(Cardinale Angelo Scola, arcivescovo di Milano)

NEL NOME  del Gius. Parte dal maestro la svolta di Angelo Scola nella Chiesa di Milano dopo il binomio Carlo Maria Martini-Dionigi Tettamanzi. Per mesi il cardinale ha cullato l’occasione giusta per lanciare un segnale forte di discontinuità e attuare il mandato ricevuto dal papa. Nominandolo sulla cattedra di Sant’Ambrogio, Ratzinger ha scommesso sull’ex patriarca di Venezia per affrontare senza indugi le piaghe del relativismo e della secolarizzazione. Ma soprattutto per ridare alla Chiesa un ruolo di primo piano nella vita sociale e politica meneghina. Scola conosce e condivide i desiderata del pontefice. Non può deluderlo. Sa bene che Benedetto XVI resta pur sempre il suo miglior sponsor in conclave, non potendo beneficiare dell’appoggio del segretario di Stato, Tarcisio Bertone, e degli altri curiali nel sacro collegio. Certo, il dopo Ratzinger è ancora lontano, ma il vescovo di Roma viaggia sulle 85 primavere e la campagna elettorale per la sua successione è già entrata nel vivo. Dossier e veleni inclusi.

Sin da quando ha rimesso piede a Milano Scola ha lavorato sempre sotto traccia. Zero gesti eclatanti e basso profilo. Almeno fino a mercoledì. Solo allora il cardinale ha cambiato passo, compiendo un gesto che dà la misura del suo episcopato. A sette anni esatti dalla morte di don Luigi Giussani, in un duomo stracolmo per la messa di suffragio, è stato letto il comunicato della diocesi in cui si annuncia l’avvio del processo di beatificazione del fondatore di Comunione e liberazione. Ad avanzare la richiesta la stessa fraternità. Da tempo Cl aveva in serbo la domanda alla Curia, ma solo con l’arrivo del discepolo del Gius, l’incartamento è arrivato a destinazione, con Scola che, come prevedibile, ha dato semaforo verde alla pratica.
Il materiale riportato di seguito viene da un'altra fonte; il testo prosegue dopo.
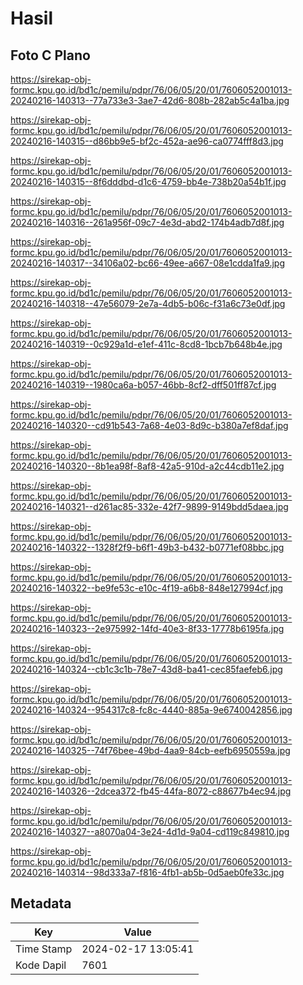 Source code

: # Hasil

## Foto C Plano

https://sirekap-obj-formc.kpu.go.id/bd1c/pemilu/pdpr/76/06/05/20/01/7606052001013-20240216-140313--77a733e3-3ae7-42d6-808b-282ab5c4a1ba.jpg

https://sirekap-obj-formc.kpu.go.id/bd1c/pemilu/pdpr/76/06/05/20/01/7606052001013-20240216-140315--d86bb9e5-bf2c-452a-ae96-ca0774fff8d3.jpg

https://sirekap-obj-formc.kpu.go.id/bd1c/pemilu/pdpr/76/06/05/20/01/7606052001013-20240216-140315--8f6dddbd-d1c6-4759-bb4e-738b20a54b1f.jpg

https://sirekap-obj-formc.kpu.go.id/bd1c/pemilu/pdpr/76/06/05/20/01/7606052001013-20240216-140316--261a956f-09c7-4e3d-abd2-174b4adb7d8f.jpg

https://sirekap-obj-formc.kpu.go.id/bd1c/pemilu/pdpr/76/06/05/20/01/7606052001013-20240216-140317--34106a02-bc66-49ee-a667-08e1cdda1fa9.jpg

https://sirekap-obj-formc.kpu.go.id/bd1c/pemilu/pdpr/76/06/05/20/01/7606052001013-20240216-140318--47e56079-2e7a-4db5-b06c-f31a6c73e0df.jpg

https://sirekap-obj-formc.kpu.go.id/bd1c/pemilu/pdpr/76/06/05/20/01/7606052001013-20240216-140319--0c929a1d-e1ef-411c-8cd8-1bcb7b648b4e.jpg

https://sirekap-obj-formc.kpu.go.id/bd1c/pemilu/pdpr/76/06/05/20/01/7606052001013-20240216-140319--1980ca6a-b057-46bb-8cf2-dff501ff87cf.jpg

https://sirekap-obj-formc.kpu.go.id/bd1c/pemilu/pdpr/76/06/05/20/01/7606052001013-20240216-140320--cd91b543-7a68-4e03-8d9c-b380a7ef8daf.jpg

https://sirekap-obj-formc.kpu.go.id/bd1c/pemilu/pdpr/76/06/05/20/01/7606052001013-20240216-140320--8b1ea98f-8af8-42a5-910d-a2c44cdb11e2.jpg

https://sirekap-obj-formc.kpu.go.id/bd1c/pemilu/pdpr/76/06/05/20/01/7606052001013-20240216-140321--d261ac85-332e-42f7-9899-9149bdd5daea.jpg

https://sirekap-obj-formc.kpu.go.id/bd1c/pemilu/pdpr/76/06/05/20/01/7606052001013-20240216-140322--1328f2f9-b6f1-49b3-b432-b0771ef08bbc.jpg

https://sirekap-obj-formc.kpu.go.id/bd1c/pemilu/pdpr/76/06/05/20/01/7606052001013-20240216-140322--be9fe53c-e10c-4f19-a6b8-848e127994cf.jpg

https://sirekap-obj-formc.kpu.go.id/bd1c/pemilu/pdpr/76/06/05/20/01/7606052001013-20240216-140323--2e975992-14fd-40e3-8f33-17778b6195fa.jpg

https://sirekap-obj-formc.kpu.go.id/bd1c/pemilu/pdpr/76/06/05/20/01/7606052001013-20240216-140324--cb1c3c1b-78e7-43d8-ba41-cec85faefeb6.jpg

https://sirekap-obj-formc.kpu.go.id/bd1c/pemilu/pdpr/76/06/05/20/01/7606052001013-20240216-140324--954317c8-fc8c-4440-885a-9e6740042856.jpg

https://sirekap-obj-formc.kpu.go.id/bd1c/pemilu/pdpr/76/06/05/20/01/7606052001013-20240216-140325--74f76bee-49bd-4aa9-84cb-eefb6950559a.jpg

https://sirekap-obj-formc.kpu.go.id/bd1c/pemilu/pdpr/76/06/05/20/01/7606052001013-20240216-140326--2dcea372-fb45-44fa-8072-c88677b4ec94.jpg

https://sirekap-obj-formc.kpu.go.id/bd1c/pemilu/pdpr/76/06/05/20/01/7606052001013-20240216-140327--a8070a04-3e24-4d1d-9a04-cd119c849810.jpg

https://sirekap-obj-formc.kpu.go.id/bd1c/pemilu/pdpr/76/06/05/20/01/7606052001013-20240216-140314--98d333a7-f816-4fb1-ab5b-0d5aeb0fe33c.jpg


## Metadata

| Key        | Value               |
| ---------- | ------------------- |
| Time Stamp | 2024-02-17 13:05:41 |
| Kode Dapil | 7601                |



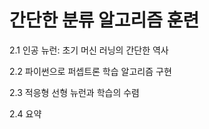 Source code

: # 간단한 분류 알고리즘 훈련

2.1 인공 뉴런: 초기 머신 러닝의 간단한 역사

2.2 파이썬으로 퍼셉트론 학습 알고리즘 구현

2.3 적응형 선형 뉴런과 학습의 수렴

2.4 요약

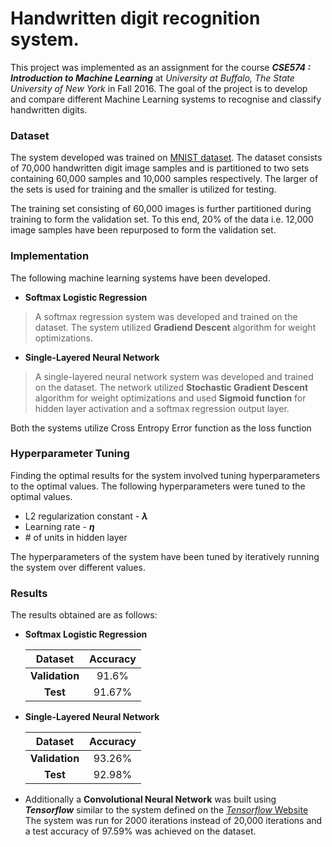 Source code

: # Handwritten digit recognition system.

This project was implemented as an assignment for the course _**CSE574 : Introduction to Machine Learning**_ at _University at Buffalo, The State University of New York_ in Fall 2016. The goal of the project is to develop and compare different Machine Learning systems to recognise and classify handwritten digits.

### Dataset ###

The system developed was trained on [MNIST dataset](http://yann.lecun.com/exdb/mnist/). The dataset consists of 70,000 handwritten digit image samples and is partitioned to two sets containing 60,000 samples and 10,000 samples respectively. The larger of the sets is used for training and the smaller is utilized for testing. 

The training set consisting of 60,000 images is further partitioned during training to form the validation set. To this end, 20% of the data i.e. 12,000 image samples have been repurposed to form the validation set.

### Implementation ###

The following machine learning systems have been developed.
* <b>Softmax Logistic Regression</b>
> A softmax regression system was developed and trained on the dataset. The system utilized <b>Gradiend Descent</b> algorithm for weight optimizations.
* <b>Single-Layered Neural Network</b>
> A single-layered neural network system was developed and trained on the dataset. The network utilized <b>Stochastic Gradient Descent</b> algorithm for weight optimizations and used <b>Sigmoid function</b> for hidden layer activation and a softmax regression output layer.

Both the systems utilize Cross Entropy Error function as the loss function

### Hyperparameter Tuning ###

Finding the optimal results for the system involved tuning hyperparameters to the optimal values. The following hyperparameters were tuned to the optimal values.
* L2 regularization constant - <b><i>&lambda;</i></b>
* Learning rate - <b><i>&eta;</i></b>
* \# of units in hidden layer

The hyperparameters of the system have been tuned by iteratively running the system over different values.

### Results ###

The results obtained are as follows:
* <b>Softmax Logistic Regression</b>

    Dataset     | Accuracy
    :------------:|:------------------:
    **Validation**  | 91.6%
    **Test**        | 91.67%

* <b>Single-Layered Neural Network</b>

    Dataset     | Accuracy
    :------------:|:------------------:
    **Validation**  | 93.26%
    **Test**        | 92.98%

* Additionally a **Convolutional Neural Network** was built using _**Tensorflow**_ similar to the system defined on the [_Tensorflow_ Website](https://www.tensorflow.org/get_started/mnist/pros)
The system was run for 2000 iterations instead of 20,000 iterations and a test accuracy of 97.59% was achieved on the dataset.
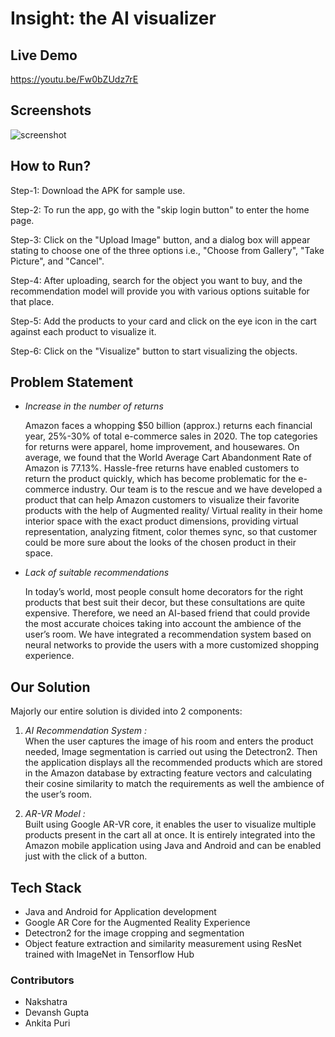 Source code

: # Insight: the AI visualizer

## Live Demo
https://youtu.be/Fw0bZUdz7rE


## Screenshots
![screenshot](https://github.com/Anirudh1331/Amazon-Hackathon/blob/main/my_image.jpeg?raw=true)

## How to Run?
Step-1: Download the APK for sample use.

Step-2: To run the app, go with the "skip login button" to enter the home page.

Step-3: Click on the "Upload Image" button, and a dialog box will appear stating to choose one of the three options i.e., "Choose from Gallery", "Take Picture", and "Cancel". 

Step-4: After uploading, search for the object you want to buy, and the recommendation model will provide you with various options suitable for that place.

Step-5: Add the products to your card and click on the eye icon in the cart against each product to visualize it.

Step-6: Click on the "Visualize" button to start visualizing the objects.


## Problem Statement
* _Increase in the number of returns_

  Amazon faces a whopping $50 billion (approx.) returns each financial year, 25%-30% of total e-commerce sales in 2020. The top categories for returns were apparel,     home improvement, and housewares. On average, we found that the World Average Cart Abandonment Rate of Amazon is 77.13%. Hassle-free returns have enabled customers     to return the product quickly, which has become problematic for the e-commerce industry. Our team is to the rescue and we have developed a product that can help       Amazon customers to visualize their favorite products with the help of Augmented reality/ Virtual reality in their home interior space with the exact product           dimensions, providing virtual representation, analyzing fitment, color themes sync, so that customer could be more sure about the looks of the chosen product in       their space.

* _Lack of suitable recommendations_
  
   In today’s world, most people consult home decorators for the right products that best suit their decor, but these consultations are quite expensive. Therefore, we    need an AI-based friend that could provide the most accurate choices taking into account the ambience of the user’s room. We have integrated a recommendation system    based on neural networks to provide the users with a more customized shopping experience.

## Our Solution 
Majorly our entire solution is divided into 2 components:

1. _AI Recommendation System  :_  
   When the user captures the image of his room and enters the product needed, Image segmentation is carried out using the Detectron2. Then the application displays      all the recommended products which are stored in the Amazon database by extracting feature vectors and calculating their cosine similarity to match the requirements    as well the ambience of the user’s room. 

2. _AR-VR Model  :_  
    Built using Google AR-VR core, it enables the user to visualize multiple products present in the cart all at once. It is entirely integrated into the Amazon mobile     application using Java and Android  and can be enabled just with the click of a button.

## Tech Stack 
* Java and Android for Application development
* Google AR Core for the Augmented Reality Experience
* Detectron2 for the image cropping and segmentation
* Object feature extraction and similarity measurement using ResNet trained with ImageNet in Tensorflow Hub

### Contributors
* Nakshatra
* Devansh Gupta
* Ankita Puri
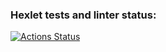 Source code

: ### Hexlet tests and linter status:
[![Actions Status](https://github.com/Steelrat3/qa-engineer-project-85/workflows/hexlet-check/badge.svg)](https://github.com/Steelrat3/qa-engineer-project-85/actions) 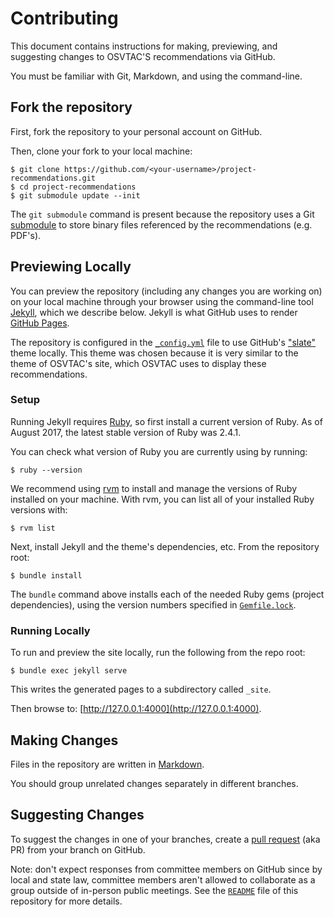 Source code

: # Contributing

This document contains instructions for making, previewing, and suggesting
changes to OSVTAC'S recommendations via GitHub.

You must be familiar with Git, Markdown, and using the command-line.


## Fork the repository

First, fork the repository to your personal account on GitHub.

Then, clone your fork to your local machine:

    $ git clone https://github.com/<your-username>/project-recommendations.git
    $ cd project-recommendations
    $ git submodule update --init

The `git submodule` command is present because the repository uses a Git
[submodule][git-submodules] to store binary files referenced by the
recommendations (e.g. PDF's).


## Previewing Locally

You can preview the repository (including any changes you are working on) on
your local machine through your browser using the command-line tool
[Jekyll][jekyll-github], which we describe below. Jekyll is what GitHub uses
to render [GitHub Pages](https://pages.github.com/).

The repository is configured in the [`_config.yml`](_config.yml) file to use
GitHub's ["slate"](https://github.com/pages-themes/slate) theme locally. This
theme was chosen because it is very similar to the theme of OSVTAC's site,
which OSVTAC uses to display these recommendations.


### Setup

Running Jekyll requires [Ruby][ruby], so first install a current version of
Ruby. As of August 2017, the latest stable version of Ruby was 2.4.1.

You can check what version of Ruby you are currently using by running:

    $ ruby --version

We recommend using [rvm](https://rvm.io/) to install and manage the versions
of Ruby installed on your machine. With rvm, you can list all of your
installed Ruby versions with:

    $ rvm list

Next, install Jekyll and the theme's dependencies, etc. From the repository
root:

    $ bundle install

The `bundle` command above installs each of the needed Ruby gems (project
dependencies), using the version numbers specified in
[`Gemfile.lock`](Gemfile.lock).


### Running Locally

To run and preview the site locally, run the following from the
repo root:

    $ bundle exec jekyll serve

This writes the generated pages to a subdirectory called `_site`.

Then browse to: [http://127.0.0.1:4000](http://127.0.0.1:4000).


## Making Changes

Files in the repository are written in [Markdown][markdown].

You should group unrelated changes separately in different branches.


## Suggesting Changes

To suggest the changes in one of your branches, create a [pull
request][github-pull-request] (aka PR) from your branch on GitHub.

Note: don't expect responses from committee members on GitHub since by local
and state law, committee members aren't allowed to collaborate as a group
outside of in-person public meetings. See the [`README`](README.md) file of
this repository for more details.


[git-submodules]: https://git-scm.com/book/en/v2/Git-Tools-Submodules
[github-pull-request]: https://help.github.com/articles/creating-a-pull-request/
[jekyll-github]: https://jekyllrb.com/docs/github-pages/
[markdown]: https://guides.github.com/features/mastering-markdown/
[ruby]: https://www.ruby-lang.org
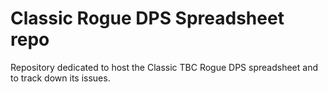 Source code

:# Classic Rogue DPS Spreadsheet repo
Repository dedicated to host the Classic TBC Rogue DPS spreadsheet and to track down its issues.
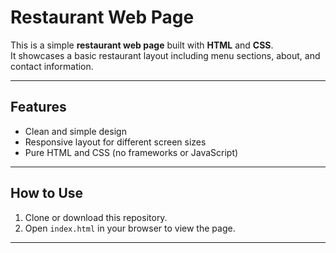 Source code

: # Restaurant Web Page

This is a simple **restaurant web page** built with **HTML** and **CSS**.  
It showcases a basic restaurant layout including menu sections, about, and contact information.

---

## Features
- Clean and simple design
- Responsive layout for different screen sizes
- Pure HTML and CSS (no frameworks or JavaScript)

---

## How to Use
1. Clone or download this repository.
2. Open `index.html` in your browser to view the page.

--- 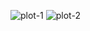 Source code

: ![plot-1](https://github.com/user-attachments/assets/389303b3-e0cf-4c88-a434-7bd6dc05ff25)
![plot-2](https://github.com/user-attachments/assets/6baf60b9-9094-47d3-845b-f1b78f7b4b0c)

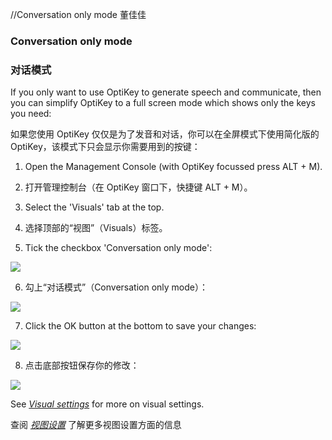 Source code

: 
//Conversation only mode 董佳佳

### Conversation only mode

### 对话模式

If you only want to use OptiKey to generate speech and communicate, then you can simplify OptiKey to a full screen mode which shows only the keys you need:

如果您使用 OptiKey 仅仅是为了发音和对话，你可以在全屏模式下使用简化版的 OptiKey，该模式下只会显示你需要用到的按键：

1. Open the Management Console (with OptiKey focussed press ALT + M).

2. 打开管理控制台（在 OptiKey 窗口下，快捷键 ALT + M）。

3. Select the 'Visuals' tab at the top.

4. 选择顶部的“视图”（Visuals）标签。

5. Tick the checkbox 'Conversation only mode':

  ![](https://github.com/JuliusSweetland/OptiKey/raw/gh-pages/images/Management_Console_Visual_Numbered.png)

6. 勾上“对话模式”（Conversation only mode）：

  ![](https://github.com/JuliusSweetland/OptiKey/raw/gh-pages/images/Management_Console_Visual_Numbered.png)

7. Click the OK button at the bottom to save your changes:
  
  ![](https://github.com/JuliusSweetland/OptiKey/raw/gh-pages/images/Keyboard_Alpha_Speech_Only.png)
  
8. 点击底部按钮保存你的修改：

  ![](https://github.com/JuliusSweetland/OptiKey/raw/gh-pages/images/Keyboard_Alpha_Speech_Only.png)

See [*Visual settings*](https://github.com/JuliusSweetland/OptiKey/wiki/Visual-settings) for more on visual settings.

查阅 [*视图设置*](https://github.com/JuliusSweetland/OptiKey/wiki/Visual-settings) 了解更多视图设置方面的信息

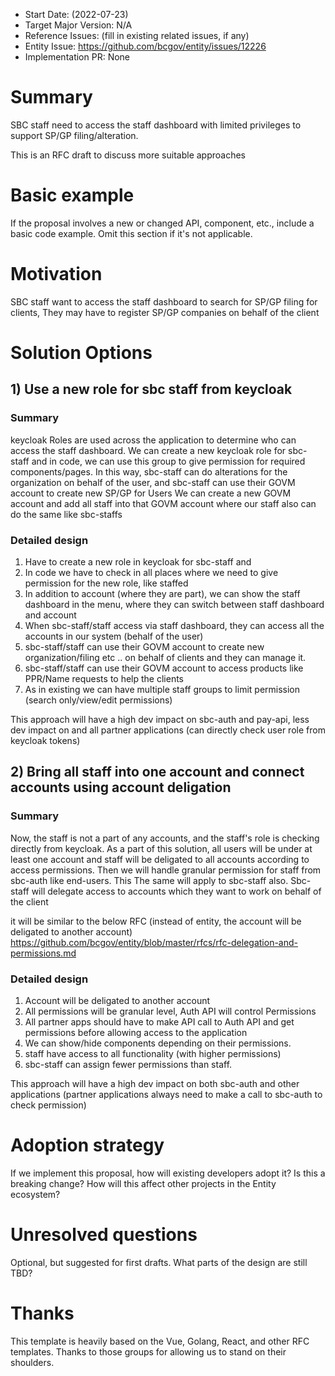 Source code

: - Start Date: (2022-07-23)
- Target Major Version: N/A
- Reference Issues: (fill in existing related issues, if any)
- Entity Issue: https://github.com/bcgov/entity/issues/12226
- Implementation PR: None


# Summary

SBC staff need to access the staff dashboard with limited privileges to support SP/GP filing/alteration.

This is an RFC draft to discuss more suitable approaches 

# Basic example

If the proposal involves a new or changed API, component, etc., include a basic code example.
Omit this section if it's not applicable.

# Motivation
SBC staff want to access the staff dashboard to search for SP/GP filing for clients, They may have to register SP/GP companies on behalf of the client

# Solution Options
## 1) Use a new role for sbc staff from keycloak

### Summary
keycloak Roles are used across the application to determine who can access the staff dashboard.
We can create a new keycloak role for sbc-staff and in code, we can use this group to give permission for required components/pages.
In this way, sbc-staff can do alterations for the organization on behalf of the user, and sbc-staff can use their GOVM account to create new SP/GP for Users
We can create a new GOVM account and add all staff into that GOVM account where our staff also can do the same like sbc-staffs


### Detailed design
1. Have to create a new role in keycloak for sbc-staff and
2. In code we have to check in all places where we need to give permission for the new role, like staffed
3. In addition to account (where they are part), we can show the staff dashboard in the menu, where they can switch between staff dashboard and account 
4. When sbc-staff/staff access via staff dashboard, they can access all the accounts in our system (behalf of the user)
5.  sbc-staff/staff can use their  GOVM account to create new organization/filing etc .. on behalf of clients and they can manage it.
6. sbc-staff/staff  can use their  GOVM account  to access products like PPR/Name requests to help the clients
7. As in existing we can have multiple staff groups to limit permission (search only/view/edit permissions)


This approach will have a high dev impact on sbc-auth and pay-api, less dev impact on and all partner applications (can directly check user role from keycloak tokens)


## 2) Bring all staff into one account and connect accounts using account deligation

### Summary
Now, the staff is not a part of any accounts, and the staff's role is checking directly from keycloak. As a part of this solution, all users will be under at least one account and staff will be deligated to all accounts according to access permissions. Then we will handle granular permission for staff from sbc-auth like end-users. This
The same will apply to sbc-staff also. Sbc-staff will delegate access to accounts which they want to work on behalf of the client

it will be similar to the below RFC (instead of entity, the account will be deligated to another account)
https://github.com/bcgov/entity/blob/master/rfcs/rfc-delegation-and-permissions.md

### Detailed design
1. Account will be deligated to another account
2. All permissions will be granular level, Auth API will control Permissions
3. All partner apps should have to make API call to Auth API and get permissions before allowing access to the application
4. We can show/hide components depending on their permissions.
5. staff have access to all functionality (with higher permissions)
6. sbc-staff can assign fewer permissions than staff.


This approach will have a high dev impact on both sbc-auth and other applications (partner applications always need to make a call to sbc-auth to check permission)

# Adoption strategy

If we implement this proposal, how will existing developers adopt it? Is this a breaking change? How will this affect other projects in the Entity ecosystem?

# Unresolved questions

Optional, but suggested for first drafts. What parts of the design are still TBD?

# Thanks

This template is heavily based on the Vue, Golang, React, and other RFC templates. Thanks to those groups for allowing us to stand on their shoulders.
Mai sotto l’episcopato di Martini si sarebbe potuto immaginare la salita agli altari di Giussani. E non tanto per la diffidenza, a tratti esplosa in astio, di Cl nei confronti dell’emerito di Milano. Troppo distante la sete di ricerca di Martini dall’amore per la verità dell’ex docente del Berchet; così diversa l’apertura ai ‘lontani’ e l’umile accettazione di un ruolo di minoranza nella società per la Chiesa dalla sensibilità di chi, già negli anni ’50, denunciò la secolarizzazione e lottò per ridare alla cattolicità il primato culturale nel Paese. La scelta religiosa di Martini, l’impegno a tutto campo di Giussani: due giganti della Chiesa, due modi di vivere l’unico grande amore di Cristo.

Se la beatificazione del Gius dovesse andare a buon fine – dopo la fase diocesana la causa passerà alla congregazione dei santi – per Cl sarebbe un prezioso ritorno d’immagine. Specie all’interno della Chiesa, dove non mancano le diffidenze nei confronti della fraternità. Un po’ per la sua fede integrale, un po’ per i suoi rapporti politico-finanziari, soprattutto durante il ventennio berlusconiano. Cl sogna Giussani beato, Scola ci spera, avendo dato man forte all’operazione. Ma il vero ‘miracolo’ il cardinale l’ha già fatto. Da quando è sulla cattedra di Sant’Ambrogio Scola è riuscito a riportare in duomo e nelle parrocchie quei ciellini che alle classiche istituzioni ecclesiali preferivano le scuole di comunità, ai preti della parrocchia quelli della fraternità. Proprio come se Cl fosse una Chiesa parallela.  Con Scola vescovo anche loro si sentono a casa, in una Milano senza Martini e Tettamanzi. O, più semplicemente, normalizzata.